The early reports out of Woro described a horde of 200 jihadists torching as much of the community as possible.
“The terrorists were about 200 and they killed several people in the process. But unconfirmed reports reaching us is that about 10 people have been killed with several houses set ablaze”, local resident Ahmed Yinusa told the Daily Trust.
The Daily Trust reported on Thursday that the official death toll in the Woro attack currently stands at 75, as these are the number of dead bodies the survivors have managed to find, but that they expected that over 130 people will have been found to be killed once the operations to assess the damage conclude, including the attacks in Katsina and Benue. Over 100 of those killed are believed to have been in Woro village alone.
“75 people have been identified and some got burnt completely beyond recognition including Muslims and Christians,” village leader Alhaji Salihu Bio Umar told the outlet. “Others are yet to be traced up till this moment. We estimated about a hundred people with some corpses still in the bush and my palace was burnt. However we have information that some bodies are still in the bush.”
Among the dead, Umar said, were two of his sons.
“Two of my sons have been killed. They left with my Highlander Jeep. They also burnt all the shops in the community,” he explained.
The governor of Kwara state, AbdulRahman AbdulRazaq, issued a public statement in which he shared that 75 “local Muslims” were killed in Patigi and that police officials believe the attack was a response to the local Islamic community rejecting jihadist cries to war and genocide, what he referred to as a “strange doctrine.” It was not clear from his remarks if these killings were attributed to the same culprits or part of the same attack as that on Woro.
Speaking to the Daily Trust, Kwara Police Commissioner Adekimi Ojo appeared to substantiate this claim, explaining that an Islamic State affiliated had contacted the village previously.
“We learnt there was a time they wrote a letter that they were coming to preach, but the village head refused. I am sure this incident is a kind of reprisal for that refusal,” he posited.
The Daily Trust reported two other attacks in Nigeria this week attributable to “bandits”: the killing of at least 20 people in northern Katsina state, a majority Muslim region, and another 17 killed in Benue, a majority-Christian Middle Belt state plagued by genocidal jihadist violence, typically conducted by Fulani Islamist terrorists.

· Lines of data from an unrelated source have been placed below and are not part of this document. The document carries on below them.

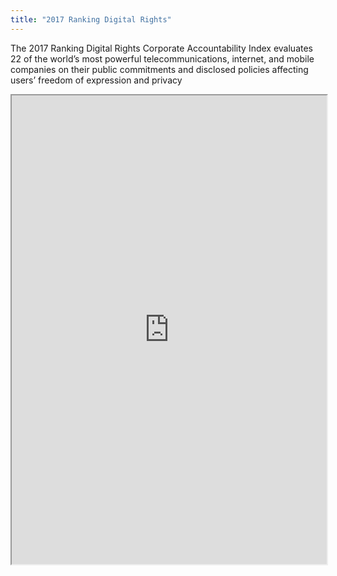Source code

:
```yaml
---
title: "2017 Ranking Digital Rights"
---
```


The 2017 Ranking Digital Rights Corporate Accountability Index evaluates 22 of the world’s most powerful telecommunications, internet, and mobile companies on their public commitments and disclosed policies affecting users’ freedom of expression and privacy

<iframe height="750" width="100%" src="https://ewelton.github.io/ktest/wiki.html#2017%20Ranking%20Digital%20Rights"></iframe>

President Tinubu’s office announced on Wednesday that he would order an immediate deployment into Kwara, also identifying the attackers as Boko Haram.
“President Tinubu said the new military command will spearhead Operation Savannah Shield to checkmate the barbaric terrorists and protect defenceless communities,” the president’s office explained. “He condemned the cowardly and beastly attack and described the gunmen as heartless for choosing soft targets in their doomed campaign of terror.”
Tinubu also described the victims as Muslims who had “rejected their [the terrorists’] obnoxious attempt at indoctrination, choosing instead to practice Islam that is neither extreme nor violent.”
The Nigerian government, under Tinubu and his predecessors, has repeatedly faced global condemnation for doing little to protect Christian communities and curtail radical Islam. That condemnation appeared to persist as an eyewitness to the attack in Katsina lamented to the Daily Trust, “is there really a government in this country? They have failed us.” In Kwara, the newspaper reported that the attack’s deadliness was aided in part by locals being afraid to alert government authorities.